* **Work instructions**: Lines containing the word "decorators" are to be copied from the data below.

● ● ● ● ●

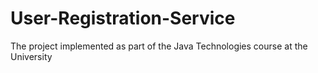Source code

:# User-Registration-Service
The project implemented as part of the Java Technologies course at the University
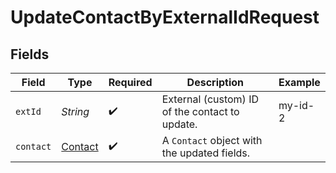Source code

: # UpdateContactByExternalIdRequest


## Fields

| Field                                          | Type                                           | Required                                       | Description                                    | Example                                        |
| ---------------------------------------------- | ---------------------------------------------- | ---------------------------------------------- | ---------------------------------------------- | ---------------------------------------------- |
| `extId`                                        | *String*                                       | :heavy_check_mark:                             | External (custom) ID of the contact to update. | my-id-2                                        |
| `contact`                                      | [Contact](../../models/components/Contact.md)  | :heavy_check_mark:                             | A `Contact` object with the updated fields.    |                                                |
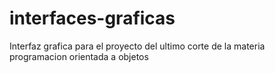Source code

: # interfaces-graficas
Interfaz grafica para el proyecto del ultimo corte de la materia programacion orientada a objetos
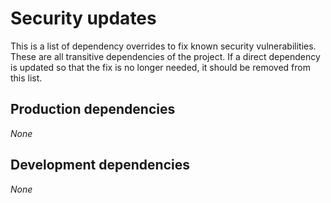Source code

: # Security updates

This is a list of dependency overrides to fix known security vulnerabilities.
These are all transitive dependencies of the project.
If a direct dependency is updated so that the fix is no longer needed, it should be removed from this list.

## Production dependencies

*None*

## Development dependencies

*None*
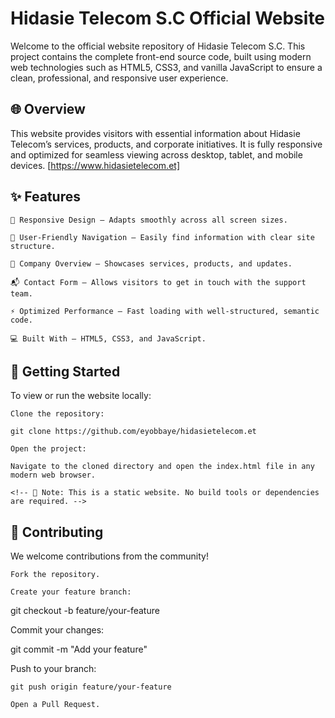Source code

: # Hidasie Telecom S.C Official Website

Welcome to the official website repository of Hidasie Telecom S.C. This project contains the complete front-end source code, built using modern web technologies such as HTML5, CSS3, and vanilla JavaScript to ensure a clean, professional, and responsive user experience.

## 🌐 Overview

This website provides visitors with essential information about Hidasie Telecom’s services, products, and corporate initiatives. It is fully responsive and optimized for seamless viewing across desktop, tablet, and mobile devices.
[https://www.hidasietelecom.et]

## ✨ Features

    📱 Responsive Design – Adapts smoothly across all screen sizes.

    🧭 User-Friendly Navigation – Easily find information with clear site structure.

    🏢 Company Overview – Showcases services, products, and updates.

    📬 Contact Form – Allows visitors to get in touch with the support team.

    ⚡ Optimized Performance – Fast loading with well-structured, semantic code.

    💻 Built With – HTML5, CSS3, and JavaScript.

## 🚀 Getting Started

To view or run the website locally:

    Clone the repository:

    git clone https://github.com/eyobbaye/hidasietelecom.et

    Open the project:

    Navigate to the cloned directory and open the index.html file in any modern web browser.

    <!-- 📌 Note: This is a static website. No build tools or dependencies are required. -->

## 🤝 Contributing

We welcome contributions from the community!

    Fork the repository.

    Create your feature branch:

git checkout -b feature/your-feature

Commit your changes:

git commit -m "Add your feature"

Push to your branch:

    git push origin feature/your-feature

    Open a Pull Request.

<!-- 📄 License

This project is licensed under the MIT License.
📬 Contact

For questions or support, please reach out via email:
📧 contact@hidasietelecom.com -->
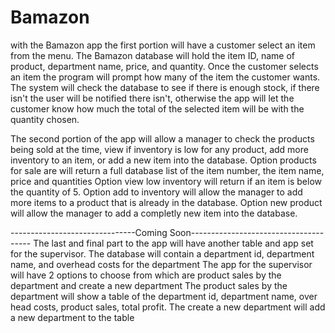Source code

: # Bamazon
with the Bamazon app the first portion will have a customer select an item from the menu. 
The Bamazon database will hold the item ID, name of product, department name, price, and quantity.
Once the customer selects an item the program will prompt how many of the item the customer wants.
The system will check the database to see if there is enough stock, if there isn't the user will be notified there isn't, otherwise the app will let the customer know how much the total of the selected item will be with the quantity chosen.

The second portion of the app will allow a manager to check the products being sold at the time, view if inventory is low for any product, add more inventory to an item, or add a new item into the database.
Option products for sale are will return a full database list of the item number, the item name, price and quantities
Option view low inventory will return if an item is below the quantity of 5.
Option add to inventory will allow the manager to add more items to a product that is already in the database.
Option new product will allow the manager to add a completly new item into the database.

-------------------------------Coming Soon--------------------------------------
The last and final part to the app will have another table and app set for the supervisor.
The database will contain a department id, department name, and overhead costs for the department
The app for the supervisor will have 2 options to choose from which are product sales by the department and create a new department
The product sales by the department will show a table of the department id, department name, over head costs, product sales, total profit.
The create a new department will add a new department to the table
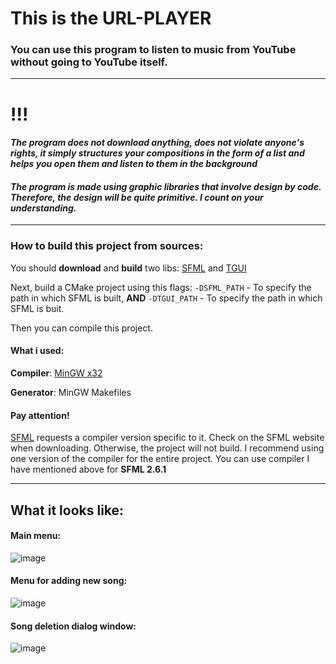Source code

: # This is the URL-PLAYER

### You can use this program to listen to music from YouTube without going to YouTube itself.

------------

# !!!
#### *The program does not download anything, does not violate anyone's rights, it simply structures your compositions in the form of a list and helps you open them and listen to them in the background*

#### *The program is made using graphic libraries that involve design by code. Therefore, the design will be quite primitive. I count on your understanding.*
------------

### How to build this project from sources:

You should **download** and **build** two libs: [SFML](https://www.sfml-dev.org/download/sfml/2.6.1/ "SFML") and [TGUI](https://tgui.eu/download/ "TGUI")

Next, build a CMake project using this flags:  `-DSFML_PATH` - To specify the path in which SFML is built, **AND** `-DTGUI_PATH` - To specify the path in which SFML is buit.

Then you can compile this project. 

#### What i used:
**Compiler**: [MinGW x32](https://github.com/brechtsanders/winlibs_mingw/releases/download/13.1.0-16.0.5-11.0.0-msvcrt-r5/winlibs-i686-posix-dwarf-gcc-13.1.0-mingw-w64msvcrt-11.0.0-r5.7z "MinGW x32 link")

**Generator**: MinGW Makefiles

#### Pay attention!
[SFML](https://www.sfml-dev.org/download/sfml/2.6.1/ "SFML") requests a compiler version specific to it. Check on the SFML website when downloading. Otherwise, the project will not build. I recommend using one version of the compiler for the entire project. You can use compiler I have mentioned above for **SFML 2.6.1**

------------



## What it looks like:

#### Main menu:
![image](https://github.com/user-attachments/assets/b5c2034e-0ea6-4e2b-8c0d-4f34b366aa39)

#### Menu for adding new song:
![image](https://github.com/user-attachments/assets/a61bdaab-dc97-4376-a16a-34045fe10390)

#### Song deletion dialog window:
![image](https://github.com/user-attachments/assets/f291b3fc-4df6-4652-ad3f-800422018738)
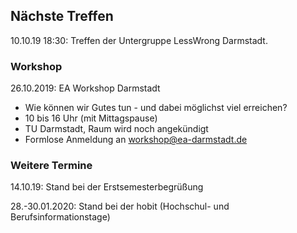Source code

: ## Nächste Treffen

 10.10.19 18:30:
 Treffen der Untergruppe LessWrong Darmstadt.

### Workshop

 26.10.2019: EA Workshop Darmstadt

 * Wie können wir Gutes tun - und dabei möglichst viel erreichen?
 * 10 bis 16 Uhr (mit Mittagspause)
 * TU Darmstadt, Raum wird noch angekündigt
 * Formlose Anmeldung an [workshop@ea-darmstadt.de](mailto:workshop@ea-darmstadt.de)

### Weitere Termine

 14.10.19: Stand bei der Erstsemesterbegrüßung

 28.-30.01.2020: Stand bei der hobit (Hochschul- und Berufsinformationstage)
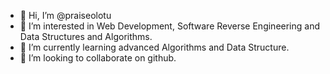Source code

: - 👋 Hi, I’m @praiseolotu
- 👀 I’m interested in Web Development, Software Reverse Engineering and Data Structures and Algorithms.
- 🌱 I’m currently learning advanced Algorithms and Data Structure.
- 💞️ I’m looking to collaborate on github.


<!---
praiseolotu/praiseolotu is a ✨ special ✨ repository because its `README.md` (this file) appears on your GitHub profile.
You can click the Preview link to take a look at your changes.
--->

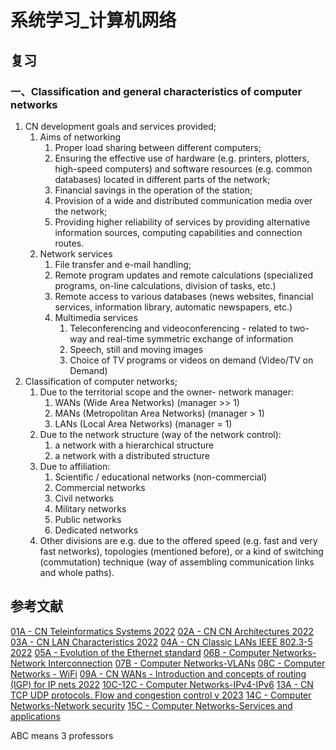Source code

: # 系统学习_计算机网络

## 复习
### 一、Classification and general characteristics of computer networks
1. CN development goals and services provided;
   1. Aims of networking
      1. Proper load sharing between different computers;
      2. Ensuring the effective use of hardware (e.g. printers, plotters, high-speed computers) and software resources (e.g. common databases) located in different parts of the network;
      3. Financial savings in the operation of the station;
      4. Provision of a wide and distributed communication media over the network;
      5. Providing higher reliability of services by providing alternative information sources, computing capabilities and connection routes.
   2. Network services
      1. File transfer and e-mail handling;
      2. Remote program updates and remote calculations 
        (specialized programs, on-line calculations, division of tasks, etc.)
      3. Remote access to various databases 
        (news websites, financial services, information library, automatic newspapers, etc.)
      4. Multimedia services
         1. Teleconferencing and videoconferencing - related to two-way and real-time symmetric exchange of information
         2. Speech, still and moving images
         3. Choice of TV programs or videos on demand (Video/TV on Demand)
2. Classification of computer networks;
   1. Due to the territorial scope and the owner- network manager:
      1. WANs (Wide Area Networks) (manager >> 1)
      2. MANs (Metropolitan Area Networks) (manager > 1)
      3. LANs (Local Area Networks) (manager = 1)
   2. Due to the network structure (way of the network control):
      1. a network with a hierarchical structure
      2. a network with a distributed structure
   3. Due to affiliation:
      1. Scientific / educational networks (non-commercial)
      2. Commercial networks
      3. Civil networks
      4. Military networks
      5. Public networks
      6. Dedicated networks
   4. Other divisions are e.g. due to the offered speed (e.g. fast and very fast networks), topologies (mentioned before), or a kind of switching (commutation) technique (way of assembling communication links and whole paths).

## 参考文献
[01A - CN  Teleinformatics Systems 2022](01A%20-%20CN%20%20Teleinformatics%20Systems%202022.pdf)
[02A - CN  CN Architectures 2022](02A%20-%20CN%20%20CN%20Architectures%202022.pdf)
[03A - CN  LAN Characteristics 2022](03A%20-%20CN%20%20LAN%20Characteristics%202022.pdf)
[04A - CN Classic LANs IEEE 802.3-5 2022](04A%20-%20CN%20Classic%20LANs%20IEEE%20802.3-5%202022.pdf)
[05A - Evolution of the  Ethernet standard](05A%20-%20Evolution%20of%20the%20%20Ethernet%20standard.pdf)
[06B - Computer Networks-Network Interconnection](06B%20-%20Computer%20Networks-Network%20Interconnection.pdf)
[07B - Computer Networks-VLANs](07B%20-%20Computer%20Networks-VLANs.pdf)
[08C - Computer Networks - WiFi](08C%20-%20Computer%20Networks%20-%20WiFi.pdf)
[09A - CN WANs -  Introduction and concepts of routing  (IGP) for IP nets 2022](09A%20-%20CN%20WANs%20-%20%20Introduction%20and%20concepts%20of%20routing%20%20(IGP)%20for%20IP%20nets%202022.pdf)
[10C-12C - Computer Networks-IPv4-IPv6](10C-12C%20-%20Computer%20Networks-IPv4-IPv6.pdf)
[13A - CN TCP  UDP protocols. Flow and congestion control v 2023](13A%20-%20CN%20TCP%20%20UDP%20protocols.%20Flow%20and%20congestion%20control%20v%202023.pdf)
[14C - Computer Networks-Network security](14C%20-%20Computer%20Networks-Network%20security.pdf)
[15C - Computer Networks-Services and applications](15C%20-%20Computer%20Networks-Services%20and%20applications.pdf)

ABC means 3 professors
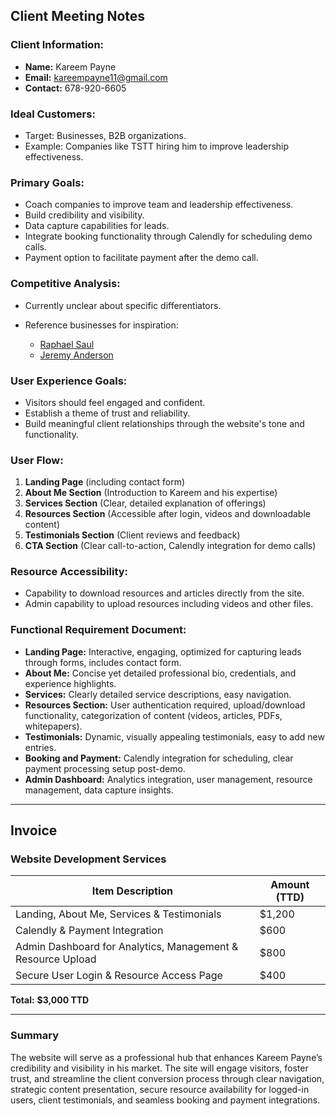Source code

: ## Client Meeting Notes

### Client Information:

* **Name:** Kareem Payne
* **Email:** [kareempayne11@gmail.com](mailto:kareempayne11@gmail.com)
* **Contact:** 678-920-6605

### Ideal Customers:

* Target: Businesses, B2B organizations.
* Example: Companies like TSTT hiring him to improve leadership effectiveness.

### Primary Goals:

* Coach companies to improve team and leadership effectiveness.
* Build credibility and visibility.
* Data capture capabilities for leads.
* Integrate booking functionality through Calendly for scheduling demo calls.
* Payment option to facilitate payment after the demo call.

### Competitive Analysis:

* Currently unclear about specific differentiators.
* Reference businesses for inspiration:

  * [Raphael Saul](https://raphaelsaul.com/)
  * [Jeremy Anderson](https://www.jeremyanderson.org/)

### User Experience Goals:

* Visitors should feel engaged and confident.
* Establish a theme of trust and reliability.
* Build meaningful client relationships through the website's tone and functionality.

### User Flow:

1. **Landing Page** (including contact form)
2. **About Me Section** (Introduction to Kareem and his expertise)
3. **Services Section** (Clear, detailed explanation of offerings)
4. **Resources Section** (Accessible after login, videos and downloadable content)
5. **Testimonials Section** (Client reviews and feedback)
6. **CTA Section** (Clear call-to-action, Calendly integration for demo calls)

### Resource Accessibility:

* Capability to download resources and articles directly from the site.
* Admin capability to upload resources including videos and other files.

### Functional Requirement Document:

* **Landing Page:** Interactive, engaging, optimized for capturing leads through forms, includes contact form.
* **About Me:** Concise yet detailed professional bio, credentials, and experience highlights.
* **Services:** Clearly detailed service descriptions, easy navigation.
* **Resources Section:** User authentication required, upload/download functionality, categorization of content (videos, articles, PDFs, whitepapers).
* **Testimonials:** Dynamic, visually appealing testimonials, easy to add new entries.
* **Booking and Payment:** Calendly integration for scheduling, clear payment processing setup post-demo.
* **Admin Dashboard:** Analytics integration, user management, resource management, data capture insights.

---

## Invoice

### Website Development Services

| Item Description                                            | Amount (TTD) |
| ----------------------------------------------------------- | ------------ |
| Landing, About Me, Services & Testimonials                  | \$1,200      |
| Calendly & Payment Integration                              | \$600        |
| Admin Dashboard for Analytics, Management & Resource Upload | \$800        |
| Secure User Login & Resource Access Page                    | \$400        |

**Total:** **\$3,000 TTD**

---

### Summary

The website will serve as a professional hub that enhances Kareem Payne’s credibility and visibility in his market. The site will engage visitors, foster trust, and streamline the client conversion process through clear navigation, strategic content presentation, secure resource availability for logged-in users, client testimonials, and seamless booking and payment integrations.

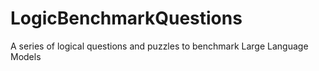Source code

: # LogicBenchmarkQuestions
A series of logical questions and puzzles to benchmark Large Language Models
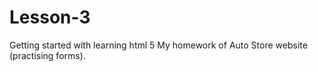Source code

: # Lesson-3
Getting started with learning html 5
My homework of Auto Store website (practising forms). 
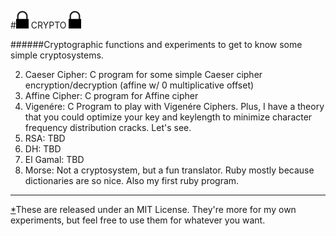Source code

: #![Alt text](icon.png "Lock") CRYPTO ![Alt text](icon.png "Lock")

######Cryptographic functions and experiments to get to know some simple cryptosystems.

2. Caeser Cipher: C program for some simple Caeser cipher encryption/decryption (affine w/ 0 multiplicative offset)
3. Affine Cipher: C program for Affine cipher
3. Vigenére: C Program to play with Vigenére Ciphers. Plus, I have a theory that you could optimize your key and keylength to minimize character frequency distribution cracks. Let's see.
4. RSA: TBD
5. DH: TBD
6. El Gamal: TBD
7. Morse: Not a cryptosystem, but a fun translator. Ruby mostly because dictionaries are so nice. Also my first ruby program.

---

[*]These are released under an MIT License. They're more for my own experiments, but feel free to use them for whatever you want.

[*]: LICENSE
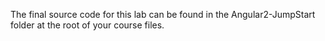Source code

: The final source code for this lab can be found in the Angular2-JumpStart folder at the root of your course files.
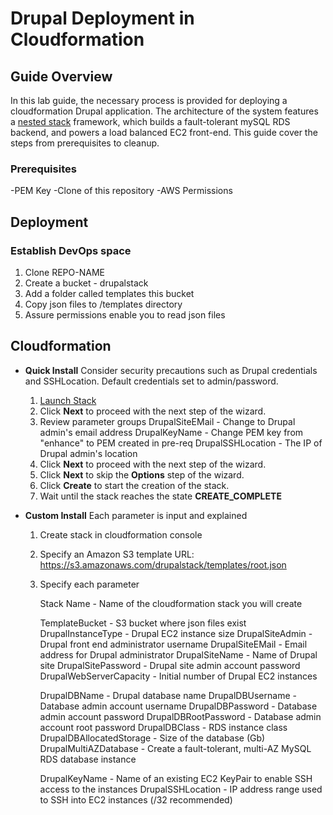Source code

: # Drupal Deployment in Cloudformation

## Guide Overview

In this lab guide, the necessary process is provided for deploying a cloudformation Drupal application. The architecture of the system features a [nested stack](https://aws.amazon.com/blogs/devops/use-nested-stacks-to-create-reusable-templates-and-support-role-specialization/) framework, which builds a fault-tolerant mySQL RDS backend, and powers a load balanced EC2 front-end. This guide cover the steps from prerequisites to cleanup.

### Prerequisites

-PEM Key
-Clone of this repository
-AWS Permissions

## Deployment

### Establish DevOps space

   1. Clone REPO-NAME
   2. Create a bucket - drupalstack
   3. Add a folder called templates this bucket
   4. Copy json files to /templates directory
   5. Assure permissions enable you to read json files

## Cloudformation

* **Quick Install** Consider security precautions such as Drupal credentials and SSHLocation. Default credentials set to admin/password.

    1. <a href="https://console.aws.amazon.com/cloudformation/home#/stacks/new?stackName=ion&templateURL=https://s3.amazonaws.com/drupalstack/templates/root.json">Launch Stack</a>
    2. Click **Next** to proceed with the next step of the wizard.
    3. Review parameter groups
          DrupalSiteEMail - Change to Drupal admin's email address
          DrupalKeyName - Change PEM key from "enhance" to PEM created in pre-req
          DrupalSSHLocation - The IP of Drupal admin's location
    4. Click **Next** to proceed with the next step of the wizard.
    5. Click **Next** to skip the **Options** step of the wizard.
    6. Click **Create** to start the creation of the stack.
    7. Wait until the stack reaches the state **CREATE_COMPLETE**

* **Custom Install** Each parameter is input and explained

    1. Create stack in cloudformation console
    2. Specify an Amazon S3 template URL: https://s3.amazonaws.com/drupalstack/templates/root.json  
    3. Specify each parameter

          Stack Name - Name of the cloudformation stack you will create

          TemplateBucket - S3 bucket where json files exist
          DrupalInstanceType - Drupal EC2 instance size
          DrupalSiteAdmin - Drupal front end administrator username
          DrupalSiteEMail - Email address for Drupal administrator
          DrupalSiteName - Name of Drupal site
          DrupalSitePassword - Drupal site admin account password
          DrupalWebServerCapacity - Initial number of Drupal EC2 instances

          DrupalDBName - Drupal database name
          DrupalDBUsername - Database admin account username
          DrupalDBPassword - Database admin account password
          DrupalDBRootPassword - Database admin account root password
          DrupalDBClass - RDS instance class
          DrupalDBAllocatedStorage - Size of the database (Gb)
          DrupalMultiAZDatabase - Create a fault-tolerant, multi-AZ MySQL RDS database instance

          DrupalKeyName - Name of an existing EC2 KeyPair to enable SSH access to the instances
          DrupalSSHLocation - IP address range used to SSH into EC2 instances (/32 recommended)
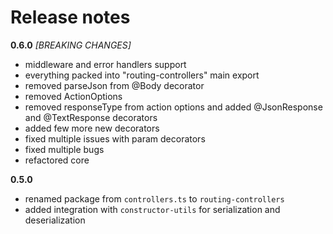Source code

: # Release notes

**0.6.0** *[BREAKING CHANGES]*

* middleware and error handlers support
* everything packed into "routing-controllers" main export
* removed parseJson from @Body decorator
* removed ActionOptions
* removed responseType from action options and added @JsonResponse and @TextResponse decorators
* added few more new decorators
* fixed multiple issues with param decorators
* fixed multiple bugs
* refactored core

**0.5.0**

* renamed package from `controllers.ts` to `routing-controllers`
* added integration with `constructor-utils` for serialization and deserialization
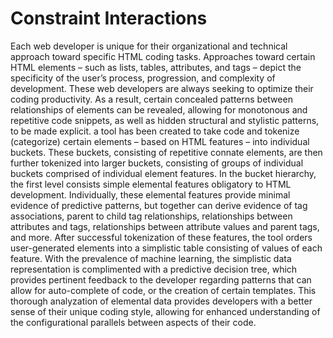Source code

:# Constraint Interactions
Each web developer is unique for their organizational and technical approach toward specific HTML coding tasks. Approaches toward certain HTML elements – such as lists, tables, attributes, and tags – depict the specificity of the user’s process, progression, and complexity of development. These web developers are always seeking to optimize their coding productivity. As a result, certain concealed patterns between relationships of elements can be revealed, allowing for monotonous and repetitive code snippets, as well as hidden structural and stylistic patterns, to be made explicit. a tool has been created to take code and tokenize (categorize) certain elements – based on HTML features – into individual buckets. These buckets, consisting of repetitive connate elements, are then further tokenized into larger buckets, consisting of groups of individual buckets comprised of individual element features. In the bucket hierarchy, the first level consists simple elemental features obligatory to HTML development. Individually, these elemental features provide minimal evidence of predictive patterns, but together can derive evidence of tag associations, parent to child tag relationships, relationships between attributes and tags, relationships between attribute values and parent tags, and more. After successful tokenization of these features, the tool orders user-generated elements into a simplistic table consisting of values of each feature. With the prevalence of machine learning, the simplistic data representation is complimented with a predictive decision tree, which provides pertinent feedback to the developer regarding patterns that can allow for auto-complete of code, or the creation of certain templates. This thorough analyzation of elemental data provides developers with a better sense of their unique coding style, allowing for enhanced understanding of the configurational parallels between aspects of their code. 
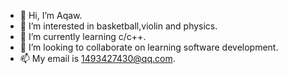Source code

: - 👋 Hi, I’m Aqaw.
- 👀 I’m interested in basketball,violin and physics.
- 🌱 I’m currently learning c/c++.
- 💞️ I’m looking to collaborate on learning software development.
- 📫 My email is 1493427430@qq.com.

<!---
1493427430/1493427430 is a ✨ special ✨ repository because its `README.md` (this file) appears on your GitHub profile.
You can click the Preview link to take a look at your changes.
--->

● ● ● ● ●

* **Solution to this task**:
* removed responseType from action options and added @JsonResponse and @TextResponse decorators
* added few more new decorators
* fixed multiple issues with param decorators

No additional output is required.